The quake's latest blow to Japan's auto industry

TOKYO -- Japan's automakers, already mired in open-ended production shutdowns, awoke Thursday to a new hammer blow from the deadly earthquake and tsunami that has devastated the nation.

Overnight, the yen hit an all-time high against the dollar -- skyrocketing to 76.25 yen to the dollar, from a level in the low 80s earlier this week, according to news reports. Crushing exchange rates have been afflicting Japanese automakers all year, making it difficult if not impossible to make profits on many vehicles exported abroad.

They were already standing at the edge after Herculean cost-cutting and restructuring efforts over the past year. And the yen's current surge will only make matters worse, especially if it persists or establishes a new, lower trading range.
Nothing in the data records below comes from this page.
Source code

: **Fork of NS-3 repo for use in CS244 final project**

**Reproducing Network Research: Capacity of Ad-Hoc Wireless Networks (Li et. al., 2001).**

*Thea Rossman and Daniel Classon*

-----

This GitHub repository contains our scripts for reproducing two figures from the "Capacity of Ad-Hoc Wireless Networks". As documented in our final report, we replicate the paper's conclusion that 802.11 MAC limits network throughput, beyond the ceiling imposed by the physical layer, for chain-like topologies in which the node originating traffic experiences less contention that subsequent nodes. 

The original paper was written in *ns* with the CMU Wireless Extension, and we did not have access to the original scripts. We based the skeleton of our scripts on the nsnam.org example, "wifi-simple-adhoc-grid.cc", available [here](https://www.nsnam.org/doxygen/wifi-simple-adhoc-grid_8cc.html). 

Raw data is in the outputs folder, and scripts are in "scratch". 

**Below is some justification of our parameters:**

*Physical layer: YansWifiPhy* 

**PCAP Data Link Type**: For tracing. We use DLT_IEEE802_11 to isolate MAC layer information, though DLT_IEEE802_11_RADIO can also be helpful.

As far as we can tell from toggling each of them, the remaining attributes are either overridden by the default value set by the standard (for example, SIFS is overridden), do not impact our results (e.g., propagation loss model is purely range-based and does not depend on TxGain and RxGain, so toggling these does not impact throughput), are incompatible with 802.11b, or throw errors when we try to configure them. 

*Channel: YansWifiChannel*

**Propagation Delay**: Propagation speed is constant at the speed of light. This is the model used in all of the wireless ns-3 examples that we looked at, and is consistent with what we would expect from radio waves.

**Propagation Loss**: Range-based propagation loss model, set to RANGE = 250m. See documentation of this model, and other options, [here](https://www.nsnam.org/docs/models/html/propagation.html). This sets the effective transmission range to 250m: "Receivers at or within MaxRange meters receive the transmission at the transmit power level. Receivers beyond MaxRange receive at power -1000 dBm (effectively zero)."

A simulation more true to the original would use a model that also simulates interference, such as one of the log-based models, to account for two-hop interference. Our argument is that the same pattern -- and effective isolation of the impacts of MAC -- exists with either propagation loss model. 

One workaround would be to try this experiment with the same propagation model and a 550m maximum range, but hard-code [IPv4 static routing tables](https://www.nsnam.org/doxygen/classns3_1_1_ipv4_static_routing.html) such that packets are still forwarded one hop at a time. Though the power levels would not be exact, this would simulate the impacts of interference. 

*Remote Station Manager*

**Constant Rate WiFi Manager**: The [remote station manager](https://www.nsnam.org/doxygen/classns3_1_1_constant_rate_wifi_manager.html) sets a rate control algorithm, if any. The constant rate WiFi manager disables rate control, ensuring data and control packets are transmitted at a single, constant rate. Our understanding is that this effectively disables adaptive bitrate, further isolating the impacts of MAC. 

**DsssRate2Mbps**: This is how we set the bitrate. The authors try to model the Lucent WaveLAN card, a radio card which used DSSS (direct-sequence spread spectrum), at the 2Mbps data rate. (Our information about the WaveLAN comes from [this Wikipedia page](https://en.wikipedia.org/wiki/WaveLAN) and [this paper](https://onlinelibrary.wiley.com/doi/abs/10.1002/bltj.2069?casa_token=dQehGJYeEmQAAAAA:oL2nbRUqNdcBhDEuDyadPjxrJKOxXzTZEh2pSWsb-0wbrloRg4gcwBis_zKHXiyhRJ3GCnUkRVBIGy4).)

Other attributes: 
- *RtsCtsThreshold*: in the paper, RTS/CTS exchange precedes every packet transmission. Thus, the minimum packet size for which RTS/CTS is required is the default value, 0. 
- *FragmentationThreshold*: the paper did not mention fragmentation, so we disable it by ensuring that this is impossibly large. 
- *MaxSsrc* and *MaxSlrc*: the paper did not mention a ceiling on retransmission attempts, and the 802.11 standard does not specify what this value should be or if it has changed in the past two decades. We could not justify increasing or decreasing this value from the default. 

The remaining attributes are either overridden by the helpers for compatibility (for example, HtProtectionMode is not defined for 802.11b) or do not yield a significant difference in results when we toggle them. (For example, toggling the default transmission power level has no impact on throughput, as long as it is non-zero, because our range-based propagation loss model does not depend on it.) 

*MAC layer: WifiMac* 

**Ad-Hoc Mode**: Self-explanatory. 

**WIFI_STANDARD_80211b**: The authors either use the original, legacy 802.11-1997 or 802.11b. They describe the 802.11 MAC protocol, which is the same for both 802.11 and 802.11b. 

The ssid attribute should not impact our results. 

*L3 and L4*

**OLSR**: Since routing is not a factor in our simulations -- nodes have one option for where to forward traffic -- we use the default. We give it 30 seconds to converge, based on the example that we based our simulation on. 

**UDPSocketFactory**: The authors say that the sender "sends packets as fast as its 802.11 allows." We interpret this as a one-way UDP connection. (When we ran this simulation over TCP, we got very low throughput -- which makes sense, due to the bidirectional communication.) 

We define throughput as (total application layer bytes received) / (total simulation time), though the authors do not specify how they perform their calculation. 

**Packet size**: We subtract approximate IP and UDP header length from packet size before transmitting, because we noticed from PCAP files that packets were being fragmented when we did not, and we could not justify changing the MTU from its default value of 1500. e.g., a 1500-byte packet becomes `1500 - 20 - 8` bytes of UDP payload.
The new high shattered the previous record of 79.75 yen to the dollar set in in 1995.

When a 9.0-magnitude earthquake pulverizes the infrastructure, devastates a world-leading economy and takes what is estimated to be at least 10,000 lives, you wouldn't intuitively expect speculators to start snatching up the afflicted country's currency.

But analysts say investors are moving fast to buy the currency, betting that Japanese insurers and other companies will have to repatriate overseas funds to help finance insurance payouts and reconstruction.